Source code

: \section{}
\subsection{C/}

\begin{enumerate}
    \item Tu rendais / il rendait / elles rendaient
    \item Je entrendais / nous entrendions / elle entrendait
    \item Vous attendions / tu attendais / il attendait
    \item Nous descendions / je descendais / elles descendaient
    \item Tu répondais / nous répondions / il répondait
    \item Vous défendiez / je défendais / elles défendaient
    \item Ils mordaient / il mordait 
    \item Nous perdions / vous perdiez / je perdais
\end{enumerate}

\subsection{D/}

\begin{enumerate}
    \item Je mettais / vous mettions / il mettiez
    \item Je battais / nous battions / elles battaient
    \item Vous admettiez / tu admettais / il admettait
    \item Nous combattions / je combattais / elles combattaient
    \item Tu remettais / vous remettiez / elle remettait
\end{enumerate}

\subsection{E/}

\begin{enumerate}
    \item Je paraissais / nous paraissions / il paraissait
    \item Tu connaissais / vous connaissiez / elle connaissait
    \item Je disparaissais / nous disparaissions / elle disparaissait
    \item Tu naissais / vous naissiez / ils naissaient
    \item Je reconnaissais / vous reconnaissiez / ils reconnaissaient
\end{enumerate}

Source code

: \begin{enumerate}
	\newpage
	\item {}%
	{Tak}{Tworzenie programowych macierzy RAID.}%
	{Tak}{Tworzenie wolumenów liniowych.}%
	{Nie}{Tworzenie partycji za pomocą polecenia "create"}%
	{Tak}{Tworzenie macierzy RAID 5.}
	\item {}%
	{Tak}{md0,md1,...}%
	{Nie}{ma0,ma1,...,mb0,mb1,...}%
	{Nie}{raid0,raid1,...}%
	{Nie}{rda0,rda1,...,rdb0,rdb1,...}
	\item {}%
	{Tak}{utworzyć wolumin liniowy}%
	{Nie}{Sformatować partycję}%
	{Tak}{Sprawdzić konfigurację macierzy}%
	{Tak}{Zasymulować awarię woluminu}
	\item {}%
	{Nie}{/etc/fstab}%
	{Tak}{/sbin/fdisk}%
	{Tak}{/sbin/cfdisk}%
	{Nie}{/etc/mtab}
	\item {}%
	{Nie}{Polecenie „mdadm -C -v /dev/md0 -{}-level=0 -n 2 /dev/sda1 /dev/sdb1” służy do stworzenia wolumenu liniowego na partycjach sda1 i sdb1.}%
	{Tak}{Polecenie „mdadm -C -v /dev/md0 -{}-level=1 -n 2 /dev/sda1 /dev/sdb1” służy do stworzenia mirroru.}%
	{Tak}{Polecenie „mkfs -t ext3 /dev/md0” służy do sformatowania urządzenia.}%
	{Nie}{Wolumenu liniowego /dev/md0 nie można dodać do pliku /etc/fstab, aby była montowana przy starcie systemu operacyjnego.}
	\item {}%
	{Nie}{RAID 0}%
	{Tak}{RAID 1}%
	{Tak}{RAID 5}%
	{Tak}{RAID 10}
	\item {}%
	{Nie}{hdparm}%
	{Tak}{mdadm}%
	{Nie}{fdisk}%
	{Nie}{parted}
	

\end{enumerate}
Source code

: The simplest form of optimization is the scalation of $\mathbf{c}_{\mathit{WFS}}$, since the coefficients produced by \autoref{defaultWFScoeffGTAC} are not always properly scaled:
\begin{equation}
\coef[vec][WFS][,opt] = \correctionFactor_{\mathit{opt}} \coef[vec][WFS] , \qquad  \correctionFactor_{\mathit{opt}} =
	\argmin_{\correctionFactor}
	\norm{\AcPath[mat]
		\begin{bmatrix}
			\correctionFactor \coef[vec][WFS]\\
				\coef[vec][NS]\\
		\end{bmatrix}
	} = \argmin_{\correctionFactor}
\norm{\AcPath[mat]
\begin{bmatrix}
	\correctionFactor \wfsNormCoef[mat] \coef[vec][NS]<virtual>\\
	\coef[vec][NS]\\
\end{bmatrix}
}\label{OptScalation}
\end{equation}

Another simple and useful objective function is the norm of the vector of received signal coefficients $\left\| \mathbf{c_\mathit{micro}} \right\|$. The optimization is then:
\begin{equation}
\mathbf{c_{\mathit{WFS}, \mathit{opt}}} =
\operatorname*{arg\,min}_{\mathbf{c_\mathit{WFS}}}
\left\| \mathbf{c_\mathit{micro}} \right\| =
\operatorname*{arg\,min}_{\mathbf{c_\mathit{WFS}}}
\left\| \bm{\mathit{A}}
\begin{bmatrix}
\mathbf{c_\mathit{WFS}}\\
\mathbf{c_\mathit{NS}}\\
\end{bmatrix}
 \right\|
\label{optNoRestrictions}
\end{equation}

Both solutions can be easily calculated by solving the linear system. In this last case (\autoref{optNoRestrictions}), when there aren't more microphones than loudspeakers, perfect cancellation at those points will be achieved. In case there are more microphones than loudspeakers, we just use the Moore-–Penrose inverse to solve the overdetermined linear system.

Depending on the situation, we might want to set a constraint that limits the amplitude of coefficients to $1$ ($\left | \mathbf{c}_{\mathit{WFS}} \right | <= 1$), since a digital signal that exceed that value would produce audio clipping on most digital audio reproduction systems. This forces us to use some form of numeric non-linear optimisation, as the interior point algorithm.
··········
YOUR INSTRUCTIONS. Look through the entries above and list every line containing "subsection".

THE COMPLETED TASK.
\subsection{C/}
\subsection{D/}
\subsection{E/}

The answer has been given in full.